June 12, 2012
As she slowly, confidently stretches tight a chord on her competition-style recurve bow — which seems more an extension of her body than inanimate object — and stands poised to fire, it is difficult to know for sure the thoughts that pass through Linda Stephens’ mind.
While on a grass field, tucked just off of the road at Georgia Southern University’s Recreation Activity Center, and facing a multicolored target more than 50 meters away, she almost certainly is calculating wind speed and trying to determine the perfect angle for release.
But somewhere, in the back of Stephens’ mind, another thought must linger — an idea that persists and factors into every move and every shot that she makes.
Somewhere, the Georgia Southern junior archer has to remember why she’s taking this shot to begin with — why she dedicates hours each week to honing her craft.
There is no doubt that Stephens is thinking about more than just the task at hand.

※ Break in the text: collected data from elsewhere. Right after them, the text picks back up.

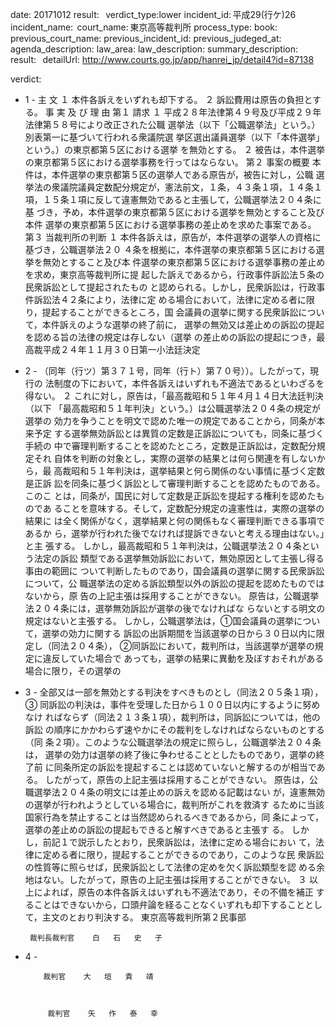 
date: 20171012
result:  
verdict_type:lower
incident_id: 平成29(行ケ)26
incident_name: 
court_name: 東京高等裁判所
process_type:
book: 
previous_court_name:
previous_incident_id:
previous_judeged_at:
agenda_description: 
law_area: 
law_description: 
summary_description:  
result:  
detailUrl: http://www.courts.go.jp/app/hanrei_jp/detail4?id=87138

verdict:

 - 1 - 
主       文 
        １ 本件各訴えをいずれも却下する。 
        ２ 訴訟費用は原告の負担とする。 
事 実 及 び 理 由 
第１ 請求 
 １ 平成２８年法律第４９号及び平成２９年法律第５８号により改正された公職
選挙法（以下「公職選挙法」という。）別表第一に基づいて行われる衆議院選
挙区選出議員選挙（以下「本件選挙」という。）の東京都第５区における選挙
を無効とする。 
 ２ 被告は，本件選挙の東京都第５区における選挙事務を行ってはならない。 
第２ 事案の概要 
   本件は，本件選挙の東京都第５区の選挙人である原告が，被告に対し，公職
選挙法の衆議院議員定数配分規定が，憲法前文，１条，４３条１項，１４条１
項，１５条１項に反して違憲無効であると主張して，公職選挙法２０４条に基
づき，予め，本件選挙の東京都第５区における選挙を無効とすること及び本件
選挙の東京都第５区における選挙事務の差止めを求めた事案である。 
第３ 当裁判所の判断 
 １ 本件各訴えは，原告が，本件選挙の選挙人の資格に基づき，公職選挙法２０
４条を根拠に，本件選挙の東京都第５区における選挙を無効とすること及び本
件選挙の東京都第５区における選挙事務の差止めを求め，東京高等裁判所に提
起した訴えであるから，行政事件訴訟法５条の民衆訴訟として提起されたもの
と認められる。しかし，民衆訴訟は，行政事件訴訟法４２条により，法律に定
める場合において，法律に定める者に限り，提起することができるところ，国
会議員の選挙に関する民衆訴訟について，本件訴えのような選挙の終了前に，
選挙の無効又は差止めの訴訟の提起を認める旨の法律の規定は存しない（選挙
の差止めの訴訟の提起につき，最高裁平成２４年１１月３０日第一小法廷決定
 - 2 - 
（同年（行ツ）第３７１号，同年（行ト）第７０号））。したがって，現行の
法制度の下において，本件各訴えはいずれも不適法であるといわざるを得ない。 
 ２  これに対し，原告は，「最高裁昭和５１年４月１４日大法廷判決（以下
「最高裁昭和５１年判決」という。）は公職選挙法２０４条の規定が選挙の
効力を争うことを明文で認めた唯一の規定であることから，同条が本来予定
する選挙無効訴訟とは異質の定数是正訴訟についても，同条に基づく手続の
中で審理判断することを認めたところ，定数是正訴訟は，定数配分規定それ
自体を判断の対象とし，実際の選挙の結果とは何ら関連を有しないから，最
高裁昭和５１年判決は，選挙結果と何ら関係のない事情に基づく定数是正訴
訟を同条に基づく訴訟として審理判断することを認めたものである。このこ
とは，同条が，国民に対して定数是正訴訟を提起する権利を認めたものであ
ることを意味する。そして，定数配分規定の違憲性は，実際の選挙の結果に
は全く関係がなく，選挙結果と何の関係もなく審理判断できる事項であるか
ら，選挙が行われた後でなければ提訴できないと考える理由はない。」と主
張する。 
    しかし，最高裁昭和５１年判決は，公職選挙法２０４条という法定の訴訟
類型である選挙無効訴訟において，無効原因として主張し得る事由の範囲に
ついて判断したものであり，国会議員の選挙に関する民衆訴訟について，公
職選挙法の定める訴訟類型以外の訴訟の提起を認めたものではないから，原
告の上記主張は採用することができない。 
   原告は，公職選挙法２０４条には，選挙無効訴訟が選挙の後でなければな
らないとする明文の規定はないと主張する。 
 しかし，公職選挙法は，①国会議員の選挙について，選挙の効力に関する
訴訟の出訴期間を当該選挙の日から３０日以内に限定し（同法２０４条），
②同訴訟において，裁判所は，当該選挙が選挙の規定に違反していた場合で
あっても，選挙の結果に異動を及ぼすおそれがある場合に限り，その選挙の
 - 3 - 
全部又は一部を無効とする判決をすべきものとし（同法２０５条１項），③
同訴訟の判決は，事件を受理した日から１００日以内にするように努めなけ
ればならず（同法２１３条１項），裁判所は，同訴訟については，他の訴訟
の順序にかかわらず速やかにその裁判をしなければならないものとする（同
条２項）。このような公職選挙法の規定に照らし，公職選挙法２０４条は，
選挙の効力は選挙の終了後に争わせることとしたものであり，選挙の終了前
に同条所定の訴訟を提起することは認めていないと解するのが相当である。
したがって，原告の上記主張は採用することができない。 
   原告は，公職選挙法２０４条の明文には差止めの訴えを認める記載はない
が，違憲無効の選挙が行われようとしている場合に，裁判所がこれを救済す
るために当該国家行為を禁止することは当然認められるべきであるから，同
条によって，選挙の差止めの訴訟の提起もできると解すべきであると主張す
る。 
 しかし，前記１で説示したとおり，民衆訴訟は，法律に定める場合におい
て，法律に定める者に限り，提起することができるのであり，このような民
衆訴訟の性質等に照らせば，民衆訴訟として法律の定めを欠く訴訟類型を認
める余地はない。したがって，原告の上記主張は採用することができない。 
３ 以上によれば，原告の本件各訴えはいずれも不適法であり，その不備を補正
することはできないから，口頭弁論を経ることなくいずれも却下することとし
て，主文のとおり判決する。 
   東京高等裁判所第２民事部 
               
               
        裁判長裁判官    白   石   史   子 
               
               
 - 4 - 
               
           裁判官    大   垣   貴   靖 
               
               
               
            裁判官    矢   作   泰   幸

She is thinking about Rio de Janeiro, Brazil.
She is thinking about the 2016 Olympic Games.
While reaching the pinnacle of achievement in any particular sport is a pipe dream for most, for Stephens — a rising star in the archery world — the goal is just one skillful performance away from being realized.
The Georgia Southern club archer, who participates individually in state and national competitions throughout the year, hopes to do what few others will by joining the U.S. Olympic Archery Team.
Stephens can do so by performing well in a three-day qualifying tournament before the 2016 games.
“Becoming a member of the United States Olympic Archery Team would be my greatest life achievement to date. No award or trophy I’ve won before would compare,” she said. “The opportunity to represent the United States in such an esteemed tradition would be the crowning moment of my archery career. There is nothing higher, and nothing more competitive, than the Olympics.
“(The Olympics) is [as] far as I can possibly go, and that’s where I want to take it. I plan to get there some day, some way,” she continued. “I feel that in three more years, I will be ready and able to make the team.”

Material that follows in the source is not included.